Why the B-tree wins on the cloud
Server databases, PostgreSQL, MySQL InnoDB, SQLite, all default to B-tree (or B+-tree) storage. The reason is balance. Reads are O(log n) with a low constant, writes are O(log n) with the same constant, range scans are sequential along leaf pages. RAM caches the hot pages, the disk handles the cold ones, and SSD makes random IO cheap enough that the read-write balance does not hurt. On a server with 64 GB of RAM and an NVMe SSD, B-trees are excellent.
Why the B-tree loses on the edge
Take the same B-tree and run it on an ESP32 with 320 KB of SRAM, 4 MB of flash, and a sensor that produces 100 writes a second. Three things break.
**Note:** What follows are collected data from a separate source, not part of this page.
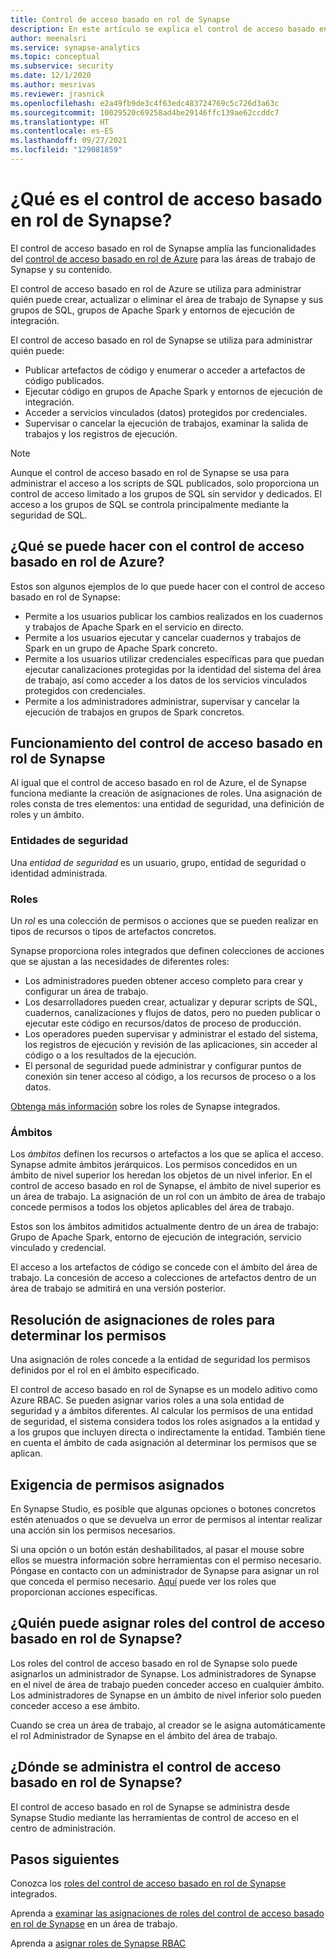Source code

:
 ```yaml
---
title: Control de acceso basado en rol de Synapse
description: En este artículo se explica el control de acceso basado en rol en Azure Synapse Analytics
author: meenalsri
ms.service: synapse-analytics
ms.topic: conceptual
ms.subservice: security
ms.date: 12/1/2020
ms.author: mesrivas
ms.reviewer: jrasnick
ms.openlocfilehash: e2a49fb9de3c4f63edc483724769c5c726d3a63c
ms.sourcegitcommit: 10029520c69258ad4be29146ffc139ae62ccddc7
ms.translationtype: HT
ms.contentlocale: es-ES
ms.lasthandoff: 09/27/2021
ms.locfileid: "129081859"
---
```

# <a name="what-is-synapse-role-based-access-control-rbac"></a>¿Qué es el control de acceso basado en rol de Synapse?

El control de acceso basado en rol de Synapse amplía las funcionalidades del [control de acceso basado en rol de Azure](../../role-based-access-control/overview.md) para las áreas de trabajo de Synapse y su contenido. 

El control de acceso basado en rol de Azure se utiliza para administrar quién puede crear, actualizar o eliminar el área de trabajo de Synapse y sus grupos de SQL, grupos de Apache Spark y entornos de ejecución de integración.

El control de acceso basado en rol de Synapse se utiliza para administrar quién puede:
- Publicar artefactos de código y enumerar o acceder a artefactos de código publicados. 
- Ejecutar código en grupos de Apache Spark y entornos de ejecución de integración.
- Acceder a servicios vinculados (datos) protegidos por credenciales. 
- Supervisar o cancelar la ejecución de trabajos, examinar la salida de trabajos y los registros de ejecución.  

>[!Note]
>Aunque el control de acceso basado en rol de Synapse se usa para administrar el acceso a los scripts de SQL publicados, solo proporciona un control de acceso limitado a los grupos de SQL sin servidor y dedicados. El acceso a los grupos de SQL se controla principalmente mediante la seguridad de SQL.

## <a name="what-can-i-do-with-synapse-rbac"></a>¿Qué se puede hacer con el control de acceso basado en rol de Azure?

Estos son algunos ejemplos de lo que puede hacer con el control de acceso basado en rol de Synapse:
  - Permite a los usuarios publicar los cambios realizados en los cuadernos y trabajos de Apache Spark en el servicio en directo.
  - Permite a los usuarios ejecutar y cancelar cuadernos y trabajos de Spark en un grupo de Apache Spark concreto.
  - Permite a los usuarios utilizar credenciales específicas para que puedan ejecutar canalizaciones protegidas por la identidad del sistema del área de trabajo, así como acceder a los datos de los servicios vinculados protegidos con credenciales. 
  - Permite a los administradores administrar, supervisar y cancelar la ejecución de trabajos en grupos de Spark concretos.    

## <a name="how-synapse-rbac-works"></a>Funcionamiento del control de acceso basado en rol de Synapse
Al igual que el control de acceso basado en rol de Azure, el de Synapse funciona mediante la creación de asignaciones de roles. Una asignación de roles consta de tres elementos: una entidad de seguridad, una definición de roles y un ámbito.  

### <a name="security-principals"></a>Entidades de seguridad

Una _entidad de seguridad_ es un usuario, grupo, entidad de seguridad o identidad administrada.

### <a name="roles"></a>Roles
 
Un _rol_ es una colección de permisos o acciones que se pueden realizar en tipos de recursos o tipos de artefactos concretos.

Synapse proporciona roles integrados que definen colecciones de acciones que se ajustan a las necesidades de diferentes roles:
- Los administradores pueden obtener acceso completo para crear y configurar un área de trabajo. 
- Los desarrolladores pueden crear, actualizar y depurar scripts de SQL, cuadernos, canalizaciones y flujos de datos, pero no pueden publicar o ejecutar este código en recursos/datos de proceso de producción.
- Los operadores pueden supervisar y administrar el estado del sistema, los registros de ejecución y revisión de las aplicaciones, sin acceder al código o a los resultados de la ejecución.
- El personal de seguridad puede administrar y configurar puntos de conexión sin tener acceso al código, a los recursos de proceso o a los datos.

[Obtenga más información](./synapse-workspace-synapse-rbac-roles.md) sobre los roles de Synapse integrados. 

### <a name="scopes"></a>Ámbitos

Los _ámbitos_ definen los recursos o artefactos a los que se aplica el acceso.  Synapse admite ámbitos jerárquicos.  Los permisos concedidos en un ámbito de nivel superior los heredan los objetos de un nivel inferior.  En el control de acceso basado en rol de Synapse, el ámbito de nivel superior es un área de trabajo.  La asignación de un rol con un ámbito de área de trabajo concede permisos a todos los objetos aplicables del área de trabajo.  

Estos son los ámbitos admitidos actualmente dentro de un área de trabajo: Grupo de Apache Spark, entorno de ejecución de integración, servicio vinculado y credencial. 

El acceso a los artefactos de código se concede con el ámbito del área de trabajo.  La concesión de acceso a colecciones de artefactos dentro de un área de trabajo se admitirá en una versión posterior.

## <a name="resolving-role-assignments-to-determine-permissions"></a>Resolución de asignaciones de roles para determinar los permisos

Una asignación de roles concede a la entidad de seguridad los permisos definidos por el rol en el ámbito especificado.

El control de acceso basado en rol de Synapse es un modelo aditivo como Azure RBAC. Se pueden asignar varios roles a una sola entidad de seguridad y a ámbitos diferentes. Al calcular los permisos de una entidad de seguridad, el sistema considera todos los roles asignados a la entidad y a los grupos que incluyen directa o indirectamente la entidad.  También tiene en cuenta el ámbito de cada asignación al determinar los permisos que se aplican.  

## <a name="enforcing-assigned-permissions"></a>Exigencia de permisos asignados

En Synapse Studio, es posible que algunas opciones o botones concretos estén atenuados o que se devuelva un error de permisos al intentar realizar una acción sin los permisos necesarios. 

Si una opción o un botón están deshabilitados, al pasar el mouse sobre ellos se muestra información sobre herramientas con el permiso necesario.  Póngase en contacto con un administrador de Synapse para asignar un rol que conceda el permiso necesario. [Aquí](./synapse-workspace-synapse-rbac-roles.md) puede ver los roles que proporcionan acciones específicas.

## <a name="who-can-assign-synapse-rbac-roles"></a>¿Quién puede asignar roles del control de acceso basado en rol de Synapse?

Los roles del control de acceso basado en rol de Synapse solo puede asignarlos un administrador de Synapse.  Los administradores de Synapse en el nivel de área de trabajo pueden conceder acceso en cualquier ámbito.  Los administradores de Synapse en un ámbito de nivel inferior solo pueden conceder acceso a ese ámbito. 

Cuando se crea un área de trabajo, al creador se le asigna automáticamente el rol Administrador de Synapse en el ámbito del área de trabajo.   

## <a name="where-do-i-manage-synapse-rbac"></a>¿Dónde se administra el control de acceso basado en rol de Synapse?

El control de acceso basado en rol de Synapse se administra desde Synapse Studio mediante las herramientas de control de acceso en el centro de administración. 

## <a name="next-steps"></a>Pasos siguientes

Conozca los [roles del control de acceso basado en rol de Synapse](./synapse-workspace-synapse-rbac-roles.md) integrados.

Aprenda a [examinar las asignaciones de roles del control de acceso basado en rol de Synapse](./how-to-review-synapse-rbac-role-assignments.md) en un área de trabajo.

Aprenda a [asignar roles de Synapse RBAC](./how-to-manage-synapse-rbac-role-assignments.md)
- Write amplification. Each insert touches a leaf page, possibly a parent, possibly a root. A 100-byte sensor reading triggers a 4 KB page write. Multiply by 100 per second, by the SSD's 10000-cycle endurance, and the device dies in months.
- Power loss. A B-tree split in progress, with the write half-flushed, leaves the index inconsistent. WAL recovery helps, but recovery requires RAM that the ESP32 does not have spare.
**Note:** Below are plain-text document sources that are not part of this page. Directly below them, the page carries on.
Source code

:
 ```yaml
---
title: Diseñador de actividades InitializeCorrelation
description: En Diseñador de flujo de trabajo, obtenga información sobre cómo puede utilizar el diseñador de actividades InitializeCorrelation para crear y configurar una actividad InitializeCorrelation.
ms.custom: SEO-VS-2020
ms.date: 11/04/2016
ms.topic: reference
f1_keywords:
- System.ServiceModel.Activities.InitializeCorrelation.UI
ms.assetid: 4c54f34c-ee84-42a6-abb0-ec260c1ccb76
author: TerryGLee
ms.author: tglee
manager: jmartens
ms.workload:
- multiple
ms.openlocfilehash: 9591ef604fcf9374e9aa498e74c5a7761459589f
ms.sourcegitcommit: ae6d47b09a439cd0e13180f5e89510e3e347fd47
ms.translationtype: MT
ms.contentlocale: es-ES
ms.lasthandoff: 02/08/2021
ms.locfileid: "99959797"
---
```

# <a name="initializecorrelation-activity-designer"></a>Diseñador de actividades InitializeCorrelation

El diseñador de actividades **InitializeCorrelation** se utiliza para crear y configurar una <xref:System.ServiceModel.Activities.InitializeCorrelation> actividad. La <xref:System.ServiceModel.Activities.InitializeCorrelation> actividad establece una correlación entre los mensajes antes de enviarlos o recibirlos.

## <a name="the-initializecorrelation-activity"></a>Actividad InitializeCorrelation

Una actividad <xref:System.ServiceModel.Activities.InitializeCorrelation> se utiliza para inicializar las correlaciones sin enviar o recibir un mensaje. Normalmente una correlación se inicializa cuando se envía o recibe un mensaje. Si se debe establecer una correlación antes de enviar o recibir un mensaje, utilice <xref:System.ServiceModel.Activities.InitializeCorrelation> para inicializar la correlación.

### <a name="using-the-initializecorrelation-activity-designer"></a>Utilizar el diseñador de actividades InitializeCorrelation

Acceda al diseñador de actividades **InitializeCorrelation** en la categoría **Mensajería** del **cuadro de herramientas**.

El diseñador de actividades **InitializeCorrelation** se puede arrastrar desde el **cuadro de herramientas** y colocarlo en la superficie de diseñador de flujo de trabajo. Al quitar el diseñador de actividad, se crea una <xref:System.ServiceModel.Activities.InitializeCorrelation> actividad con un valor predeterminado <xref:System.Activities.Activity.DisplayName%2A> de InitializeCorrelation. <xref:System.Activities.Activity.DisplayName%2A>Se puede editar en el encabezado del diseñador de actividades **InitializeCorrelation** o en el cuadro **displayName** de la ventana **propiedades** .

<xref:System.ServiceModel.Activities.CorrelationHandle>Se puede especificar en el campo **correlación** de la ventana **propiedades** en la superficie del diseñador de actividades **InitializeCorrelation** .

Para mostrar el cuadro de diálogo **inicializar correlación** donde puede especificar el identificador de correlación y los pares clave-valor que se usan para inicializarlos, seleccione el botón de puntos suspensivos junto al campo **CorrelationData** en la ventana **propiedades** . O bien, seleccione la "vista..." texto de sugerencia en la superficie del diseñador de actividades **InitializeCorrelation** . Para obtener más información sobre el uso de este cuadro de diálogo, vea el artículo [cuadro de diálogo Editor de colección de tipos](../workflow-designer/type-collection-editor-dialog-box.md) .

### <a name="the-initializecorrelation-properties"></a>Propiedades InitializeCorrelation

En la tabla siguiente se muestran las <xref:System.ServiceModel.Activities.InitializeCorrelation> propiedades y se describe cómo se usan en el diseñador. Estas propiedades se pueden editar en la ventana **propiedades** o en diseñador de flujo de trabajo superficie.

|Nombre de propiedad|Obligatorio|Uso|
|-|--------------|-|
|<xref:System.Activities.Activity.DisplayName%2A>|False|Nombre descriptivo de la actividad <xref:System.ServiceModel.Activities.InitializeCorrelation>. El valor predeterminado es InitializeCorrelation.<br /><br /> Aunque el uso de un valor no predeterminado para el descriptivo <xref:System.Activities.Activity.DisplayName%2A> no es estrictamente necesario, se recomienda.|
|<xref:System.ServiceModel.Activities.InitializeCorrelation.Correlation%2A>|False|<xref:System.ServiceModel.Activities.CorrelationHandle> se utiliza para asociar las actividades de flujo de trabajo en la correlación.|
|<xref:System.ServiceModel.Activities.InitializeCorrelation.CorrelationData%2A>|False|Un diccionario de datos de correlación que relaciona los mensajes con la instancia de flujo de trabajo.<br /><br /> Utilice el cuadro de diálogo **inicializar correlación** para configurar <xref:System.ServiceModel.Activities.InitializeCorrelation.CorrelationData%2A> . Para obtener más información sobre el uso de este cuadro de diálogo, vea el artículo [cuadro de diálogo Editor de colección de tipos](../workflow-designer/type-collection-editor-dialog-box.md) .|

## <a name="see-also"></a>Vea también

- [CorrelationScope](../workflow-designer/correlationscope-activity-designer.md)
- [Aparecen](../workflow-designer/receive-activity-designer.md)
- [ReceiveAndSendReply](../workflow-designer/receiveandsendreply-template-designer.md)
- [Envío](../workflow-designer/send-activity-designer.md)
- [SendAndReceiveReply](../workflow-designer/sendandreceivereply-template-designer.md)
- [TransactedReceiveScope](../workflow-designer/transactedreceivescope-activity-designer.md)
- Range scans of recent data. The most common edge query is "give me the last 10 minutes of telemetry". B-trees order by key, not by insertion time, so the recent data is scattered across whichever leaves the keys hashed into.
What an LSM-tree does differently
An LSM-tree splits the storage into two regions. The memtable is a small in-memory sorted structure (skiplist or red-black tree). Writes hit the memtable plus a sequential append-only WAL on disk. When the memtable fills, it flushes to a sorted run on disk (an SSTable). Subsequent flushes produce more SSTables. A compaction process merges and shrinks them in the background.
The four properties that fall out:
- Writes are sequential. The WAL is append-only. The memtable is in RAM. There is no random write ever, until the background flush runs.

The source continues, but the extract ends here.